**To do:** Please return every line in the entries below with the word "fields" in it.

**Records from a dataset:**
────────────────────────────────────────

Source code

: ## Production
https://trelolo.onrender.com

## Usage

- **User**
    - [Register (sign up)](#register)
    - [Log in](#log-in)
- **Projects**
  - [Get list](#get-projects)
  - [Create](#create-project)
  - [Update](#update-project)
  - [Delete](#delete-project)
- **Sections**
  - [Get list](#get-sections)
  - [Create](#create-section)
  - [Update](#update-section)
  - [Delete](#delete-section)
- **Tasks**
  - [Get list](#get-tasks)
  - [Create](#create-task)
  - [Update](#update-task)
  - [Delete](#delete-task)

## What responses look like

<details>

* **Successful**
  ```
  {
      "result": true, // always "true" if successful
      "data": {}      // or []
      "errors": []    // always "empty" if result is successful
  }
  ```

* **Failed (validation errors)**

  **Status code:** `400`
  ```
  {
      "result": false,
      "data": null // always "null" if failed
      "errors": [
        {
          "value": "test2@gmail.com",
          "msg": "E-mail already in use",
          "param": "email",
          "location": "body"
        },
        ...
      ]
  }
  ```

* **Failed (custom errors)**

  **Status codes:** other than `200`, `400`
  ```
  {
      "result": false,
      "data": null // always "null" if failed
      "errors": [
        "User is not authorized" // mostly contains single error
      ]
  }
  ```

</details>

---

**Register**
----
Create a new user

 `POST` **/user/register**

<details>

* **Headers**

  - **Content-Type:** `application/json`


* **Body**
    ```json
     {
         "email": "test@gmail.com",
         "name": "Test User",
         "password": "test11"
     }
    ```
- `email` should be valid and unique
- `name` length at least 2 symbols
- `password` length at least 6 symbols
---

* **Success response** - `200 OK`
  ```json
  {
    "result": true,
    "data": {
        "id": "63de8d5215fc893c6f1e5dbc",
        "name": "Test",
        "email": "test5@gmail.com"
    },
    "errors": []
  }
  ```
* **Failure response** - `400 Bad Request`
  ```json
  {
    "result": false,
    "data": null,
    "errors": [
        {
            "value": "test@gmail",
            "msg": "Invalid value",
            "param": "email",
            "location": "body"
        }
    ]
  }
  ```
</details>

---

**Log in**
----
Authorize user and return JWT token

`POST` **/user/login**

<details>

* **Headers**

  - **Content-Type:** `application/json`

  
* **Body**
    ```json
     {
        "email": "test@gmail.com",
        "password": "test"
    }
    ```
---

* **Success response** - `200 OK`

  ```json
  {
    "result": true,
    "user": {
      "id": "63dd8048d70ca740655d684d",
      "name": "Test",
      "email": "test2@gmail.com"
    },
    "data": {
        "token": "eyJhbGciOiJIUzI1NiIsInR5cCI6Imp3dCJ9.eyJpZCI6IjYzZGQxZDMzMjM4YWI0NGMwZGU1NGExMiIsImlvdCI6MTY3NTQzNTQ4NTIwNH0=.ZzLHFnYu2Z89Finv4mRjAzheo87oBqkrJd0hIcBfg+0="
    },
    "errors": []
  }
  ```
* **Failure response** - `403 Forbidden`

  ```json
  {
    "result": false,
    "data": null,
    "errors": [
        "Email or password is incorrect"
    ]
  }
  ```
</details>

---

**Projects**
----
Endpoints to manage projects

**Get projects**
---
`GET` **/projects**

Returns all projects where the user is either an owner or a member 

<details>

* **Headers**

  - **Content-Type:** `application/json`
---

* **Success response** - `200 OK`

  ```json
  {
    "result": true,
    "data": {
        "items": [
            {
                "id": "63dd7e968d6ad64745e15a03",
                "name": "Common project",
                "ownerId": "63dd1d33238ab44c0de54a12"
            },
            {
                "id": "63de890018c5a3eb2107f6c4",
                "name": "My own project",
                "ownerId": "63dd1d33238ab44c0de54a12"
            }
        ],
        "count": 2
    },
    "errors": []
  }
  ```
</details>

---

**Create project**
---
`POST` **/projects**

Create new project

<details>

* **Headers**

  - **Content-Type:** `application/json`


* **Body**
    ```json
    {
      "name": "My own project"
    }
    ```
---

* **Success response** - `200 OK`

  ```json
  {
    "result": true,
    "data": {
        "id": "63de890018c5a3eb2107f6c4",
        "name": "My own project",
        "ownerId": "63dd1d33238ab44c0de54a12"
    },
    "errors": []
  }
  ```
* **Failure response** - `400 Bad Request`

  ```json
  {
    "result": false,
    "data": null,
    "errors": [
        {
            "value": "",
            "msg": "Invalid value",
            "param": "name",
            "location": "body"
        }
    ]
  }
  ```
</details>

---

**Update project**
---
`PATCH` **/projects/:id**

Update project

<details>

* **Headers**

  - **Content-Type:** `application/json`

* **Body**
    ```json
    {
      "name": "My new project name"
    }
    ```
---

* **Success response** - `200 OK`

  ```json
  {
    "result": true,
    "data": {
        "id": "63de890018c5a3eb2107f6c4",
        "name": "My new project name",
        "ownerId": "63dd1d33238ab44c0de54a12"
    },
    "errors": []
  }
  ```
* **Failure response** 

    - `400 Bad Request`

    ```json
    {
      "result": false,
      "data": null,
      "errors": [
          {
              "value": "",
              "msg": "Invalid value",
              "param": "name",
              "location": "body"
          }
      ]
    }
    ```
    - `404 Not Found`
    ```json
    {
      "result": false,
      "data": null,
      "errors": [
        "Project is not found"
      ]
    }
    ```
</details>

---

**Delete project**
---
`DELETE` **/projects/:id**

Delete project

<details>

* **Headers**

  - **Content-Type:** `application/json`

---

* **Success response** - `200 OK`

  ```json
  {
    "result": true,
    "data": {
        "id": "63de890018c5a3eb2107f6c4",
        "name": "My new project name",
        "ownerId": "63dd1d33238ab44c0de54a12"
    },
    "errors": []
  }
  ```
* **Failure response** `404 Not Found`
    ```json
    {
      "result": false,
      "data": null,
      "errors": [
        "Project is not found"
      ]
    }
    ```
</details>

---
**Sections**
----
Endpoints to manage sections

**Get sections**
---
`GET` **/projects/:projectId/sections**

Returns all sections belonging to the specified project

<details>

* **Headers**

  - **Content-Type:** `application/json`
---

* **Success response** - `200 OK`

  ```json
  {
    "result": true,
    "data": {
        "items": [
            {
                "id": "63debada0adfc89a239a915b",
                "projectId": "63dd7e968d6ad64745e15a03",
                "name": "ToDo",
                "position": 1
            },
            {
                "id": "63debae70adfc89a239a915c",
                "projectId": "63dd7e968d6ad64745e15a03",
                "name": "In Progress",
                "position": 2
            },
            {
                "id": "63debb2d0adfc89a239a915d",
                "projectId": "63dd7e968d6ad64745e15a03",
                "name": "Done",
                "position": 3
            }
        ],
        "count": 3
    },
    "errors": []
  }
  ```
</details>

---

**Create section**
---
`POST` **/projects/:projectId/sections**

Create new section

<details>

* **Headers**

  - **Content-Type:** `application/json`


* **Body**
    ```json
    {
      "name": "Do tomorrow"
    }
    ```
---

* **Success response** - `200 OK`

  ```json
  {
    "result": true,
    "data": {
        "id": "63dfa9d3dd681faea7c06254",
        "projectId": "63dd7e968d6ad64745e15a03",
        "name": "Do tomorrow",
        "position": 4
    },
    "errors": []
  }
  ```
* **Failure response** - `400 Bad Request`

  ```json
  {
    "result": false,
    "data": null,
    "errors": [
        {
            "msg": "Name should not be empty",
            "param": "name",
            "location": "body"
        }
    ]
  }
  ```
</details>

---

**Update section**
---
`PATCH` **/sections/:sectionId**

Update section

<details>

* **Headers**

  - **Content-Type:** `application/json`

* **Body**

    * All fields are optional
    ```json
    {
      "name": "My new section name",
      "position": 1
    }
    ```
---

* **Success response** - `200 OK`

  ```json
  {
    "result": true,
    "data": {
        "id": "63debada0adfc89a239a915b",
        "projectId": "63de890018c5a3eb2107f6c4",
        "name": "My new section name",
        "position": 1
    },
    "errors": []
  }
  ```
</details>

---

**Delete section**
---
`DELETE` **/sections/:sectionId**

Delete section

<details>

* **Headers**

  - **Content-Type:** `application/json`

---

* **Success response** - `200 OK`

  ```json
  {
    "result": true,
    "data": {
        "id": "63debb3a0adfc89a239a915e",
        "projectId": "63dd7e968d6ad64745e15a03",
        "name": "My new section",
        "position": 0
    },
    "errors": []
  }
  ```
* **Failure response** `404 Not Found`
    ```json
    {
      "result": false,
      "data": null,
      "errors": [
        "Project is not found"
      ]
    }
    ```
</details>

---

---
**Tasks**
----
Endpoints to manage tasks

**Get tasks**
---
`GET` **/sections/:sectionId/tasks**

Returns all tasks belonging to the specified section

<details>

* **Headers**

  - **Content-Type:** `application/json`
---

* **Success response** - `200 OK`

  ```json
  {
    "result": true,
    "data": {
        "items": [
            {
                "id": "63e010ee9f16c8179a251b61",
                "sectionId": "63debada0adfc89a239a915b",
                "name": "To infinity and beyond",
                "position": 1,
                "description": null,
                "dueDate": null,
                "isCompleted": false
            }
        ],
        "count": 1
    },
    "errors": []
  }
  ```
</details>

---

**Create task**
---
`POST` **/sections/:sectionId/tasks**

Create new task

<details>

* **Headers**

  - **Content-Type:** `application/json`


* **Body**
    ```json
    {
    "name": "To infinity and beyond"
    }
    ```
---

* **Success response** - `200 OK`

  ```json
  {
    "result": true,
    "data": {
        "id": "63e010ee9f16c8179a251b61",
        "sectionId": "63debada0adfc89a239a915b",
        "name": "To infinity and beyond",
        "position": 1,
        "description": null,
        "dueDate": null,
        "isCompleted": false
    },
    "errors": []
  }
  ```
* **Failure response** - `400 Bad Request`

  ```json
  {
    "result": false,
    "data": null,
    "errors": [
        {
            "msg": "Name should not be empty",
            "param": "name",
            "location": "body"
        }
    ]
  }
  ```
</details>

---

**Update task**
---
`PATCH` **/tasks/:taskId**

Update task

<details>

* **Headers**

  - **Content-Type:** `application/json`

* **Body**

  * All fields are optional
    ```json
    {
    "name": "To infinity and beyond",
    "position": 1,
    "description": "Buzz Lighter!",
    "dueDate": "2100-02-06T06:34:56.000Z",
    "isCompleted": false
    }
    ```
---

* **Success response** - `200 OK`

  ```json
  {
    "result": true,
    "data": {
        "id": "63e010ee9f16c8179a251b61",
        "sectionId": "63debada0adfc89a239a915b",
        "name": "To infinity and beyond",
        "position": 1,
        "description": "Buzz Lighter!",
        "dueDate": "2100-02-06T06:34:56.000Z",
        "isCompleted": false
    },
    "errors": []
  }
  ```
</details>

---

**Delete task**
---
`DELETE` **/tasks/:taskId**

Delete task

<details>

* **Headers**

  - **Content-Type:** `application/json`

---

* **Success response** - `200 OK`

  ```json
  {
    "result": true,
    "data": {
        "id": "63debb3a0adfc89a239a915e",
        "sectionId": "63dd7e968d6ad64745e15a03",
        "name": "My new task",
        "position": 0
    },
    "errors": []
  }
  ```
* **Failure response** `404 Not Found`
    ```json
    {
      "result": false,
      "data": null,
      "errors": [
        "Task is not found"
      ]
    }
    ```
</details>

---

────────────────────────────────────────

**Answer to this exercise:**
    * All fields are optional
  * All fields are optional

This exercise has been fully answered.